Entre guillemets

Un métier ingrat?

 

Après une séance d'exercices, quoi de plus agréable que d'aller siroter une bière entre amis! C'est clair qu'on reprend les calories perdues, mais diable que c'est bon pour le moral. Alors, question de ne pas rentrer trop tard – mon cellulaire indiquait déjà un peu plus de 21h et il faut dire que mon fils ne change pas son heure de réveil selon mes activités de la veille -, nous avons mis le cap sur un resto-bar à deux pas de l'endroit où nous étions.

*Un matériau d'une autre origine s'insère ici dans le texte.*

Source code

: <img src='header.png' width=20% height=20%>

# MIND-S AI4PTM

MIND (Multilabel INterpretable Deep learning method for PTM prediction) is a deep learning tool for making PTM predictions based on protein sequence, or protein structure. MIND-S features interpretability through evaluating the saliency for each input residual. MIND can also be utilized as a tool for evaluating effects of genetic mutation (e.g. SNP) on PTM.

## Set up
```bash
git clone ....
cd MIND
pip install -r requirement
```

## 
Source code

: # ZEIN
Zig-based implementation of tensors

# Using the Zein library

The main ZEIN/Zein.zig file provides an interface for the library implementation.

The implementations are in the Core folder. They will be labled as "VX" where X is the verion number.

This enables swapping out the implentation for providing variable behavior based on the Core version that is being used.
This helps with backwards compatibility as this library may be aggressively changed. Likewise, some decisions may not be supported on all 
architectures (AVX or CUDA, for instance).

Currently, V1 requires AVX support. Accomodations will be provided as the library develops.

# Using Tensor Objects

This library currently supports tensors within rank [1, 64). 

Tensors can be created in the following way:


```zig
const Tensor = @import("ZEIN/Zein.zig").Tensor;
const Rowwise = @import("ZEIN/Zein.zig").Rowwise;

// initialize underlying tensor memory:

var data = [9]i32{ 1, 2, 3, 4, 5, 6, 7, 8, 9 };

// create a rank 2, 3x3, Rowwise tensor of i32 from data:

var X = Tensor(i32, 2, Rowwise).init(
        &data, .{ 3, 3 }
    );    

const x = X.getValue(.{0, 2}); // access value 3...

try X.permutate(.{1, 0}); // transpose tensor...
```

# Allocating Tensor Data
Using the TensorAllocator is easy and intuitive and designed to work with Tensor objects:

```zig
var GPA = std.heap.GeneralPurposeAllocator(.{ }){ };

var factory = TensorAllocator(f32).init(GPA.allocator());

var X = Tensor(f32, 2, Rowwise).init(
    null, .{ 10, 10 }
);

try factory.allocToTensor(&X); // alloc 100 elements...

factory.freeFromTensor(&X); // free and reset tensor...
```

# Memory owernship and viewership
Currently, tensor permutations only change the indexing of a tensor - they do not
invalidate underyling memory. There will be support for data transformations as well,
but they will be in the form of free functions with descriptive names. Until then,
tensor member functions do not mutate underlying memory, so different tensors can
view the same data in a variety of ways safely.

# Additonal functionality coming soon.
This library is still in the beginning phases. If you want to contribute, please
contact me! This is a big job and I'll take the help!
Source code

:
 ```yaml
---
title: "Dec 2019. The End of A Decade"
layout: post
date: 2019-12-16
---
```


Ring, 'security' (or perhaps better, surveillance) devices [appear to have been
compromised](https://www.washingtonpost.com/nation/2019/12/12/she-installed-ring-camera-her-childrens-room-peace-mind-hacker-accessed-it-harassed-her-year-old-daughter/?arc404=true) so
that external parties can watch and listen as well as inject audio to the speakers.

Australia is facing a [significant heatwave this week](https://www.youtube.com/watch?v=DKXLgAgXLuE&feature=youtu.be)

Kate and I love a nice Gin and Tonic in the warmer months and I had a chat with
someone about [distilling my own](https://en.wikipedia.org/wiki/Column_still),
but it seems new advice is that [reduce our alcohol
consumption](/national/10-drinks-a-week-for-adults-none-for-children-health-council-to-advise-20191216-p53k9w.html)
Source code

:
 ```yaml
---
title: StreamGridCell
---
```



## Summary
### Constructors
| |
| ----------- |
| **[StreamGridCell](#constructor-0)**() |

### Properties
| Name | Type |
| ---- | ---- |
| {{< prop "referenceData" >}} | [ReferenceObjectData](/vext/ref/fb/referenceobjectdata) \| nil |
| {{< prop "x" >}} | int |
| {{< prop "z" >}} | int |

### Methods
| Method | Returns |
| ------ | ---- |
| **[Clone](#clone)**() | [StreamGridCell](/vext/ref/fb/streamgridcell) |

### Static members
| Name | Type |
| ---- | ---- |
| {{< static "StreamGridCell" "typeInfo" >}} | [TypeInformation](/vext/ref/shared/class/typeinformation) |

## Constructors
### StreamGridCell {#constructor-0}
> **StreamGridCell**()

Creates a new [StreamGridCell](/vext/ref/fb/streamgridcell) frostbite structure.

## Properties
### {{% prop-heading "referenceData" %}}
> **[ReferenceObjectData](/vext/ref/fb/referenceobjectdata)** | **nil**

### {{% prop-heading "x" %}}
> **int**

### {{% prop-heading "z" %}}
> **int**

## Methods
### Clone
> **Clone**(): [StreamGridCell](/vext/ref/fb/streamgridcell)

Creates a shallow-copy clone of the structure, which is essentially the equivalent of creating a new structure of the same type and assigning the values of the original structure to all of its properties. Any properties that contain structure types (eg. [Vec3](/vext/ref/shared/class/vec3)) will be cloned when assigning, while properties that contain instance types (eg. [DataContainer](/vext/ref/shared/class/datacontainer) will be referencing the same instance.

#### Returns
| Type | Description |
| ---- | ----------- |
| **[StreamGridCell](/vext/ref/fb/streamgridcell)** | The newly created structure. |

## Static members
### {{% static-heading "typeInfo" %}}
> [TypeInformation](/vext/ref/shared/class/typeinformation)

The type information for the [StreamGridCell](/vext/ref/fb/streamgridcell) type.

À peine avions-nous poussé la porte d'entrée qu'une rumeur nous accueillait. Des discussions se mêlaient au son d'une guitare acoustique et d'une voix douce. Sur un mur, une affiche résumait la situation: ce soir-là, un chansonnier s'occupait de l'animation de 19h à 21h. Tiens, celui-ci avait décidé de prolonger son «contrat»! Je n'allais pas m'en plaindre; ses interprétations et son répertoire semblaient plutôt chouettes. De plus, sa présence allait nous épargner une quantité de tubes populaires de mauvais goût. Une pierre, deux coups.

Le temps de commander ma consommation, j'avais déjà oublié la présence du musicien. Ses chansons ne servaient plus que de toile de fond à nos bavardages. Puis, la fin d'une pièce. Quelques applaudissements timides résonnèrent çà et là dans la salle. En fait, ils étaient si peu enthousiastes qu'ils me firent réaliser que peu de gens, même pas moi, écoutaient le spectacle avec attention. Pourtant, le chansonnier avait beaucoup de talent; même que j'anticipais son départ avec un peu de tristesse. Du coup, je ressentis un léger inconfort: pareille aux autres clients, je montrais une attitude très peu respectueuse envers l'artiste qui donnait le meilleur de lui-même malgré son auditoire indiscipliné. Était-ce pour me déculpabiliser que je me mis à taper des mains encore plus chaleureusement entre chacune de ses interprétations, mais sans pour autant stopper mon papotage?

 

Bonsoir tristesse

Comme la soirée avançait, le chansonnier déposa sa guitare et la rangea dans son étui. Il alla à la rencontre de quelques spectateurs. Sans doute des connaissances ou des habitués. Puis, il s'arrêta à ma table – j'avais omis de vous dire que je le connaissais. Alors que nous le félicitions pour sa performance, je me suis demandé à quoi il pouvait penser à ce moment précis. Acceptait-il poliment nos compliments en se disant que c'était du vent; n'avait-il pas vu nos lèvres bouger pendant qu'il était sur scène? Mais rien dans son attitude ne nous laissait croire qu'il était froissé ou irrité. Il souriait, s'intéressait à nous, était affable.

Quand il nous tourna le dos pour marcher tranquillement vers la sortie, je me suis dit intérieurement que le métier de chansonnier était vraiment ingrat. Car bien qu'ils se produisent sur une scène, ces artisans de la musique sont rarement la vedette de la soirée. En fait, ils l'animent, un peu comme le ferait une radio allumée. Et ils se produisent souvent dans des conditions qui ne sont pas des plus agréables: dans le bruit, devant des yeux fuyants… Pourtant, lorsqu'ils nous quittent, ils laissent un vide énorme. Une chaleur humaine disparaît. Et bien que leur départ nous désole, on oublie parfois d'applaudir à la fin de leur dernière chanson. Trop navrant, vraiment.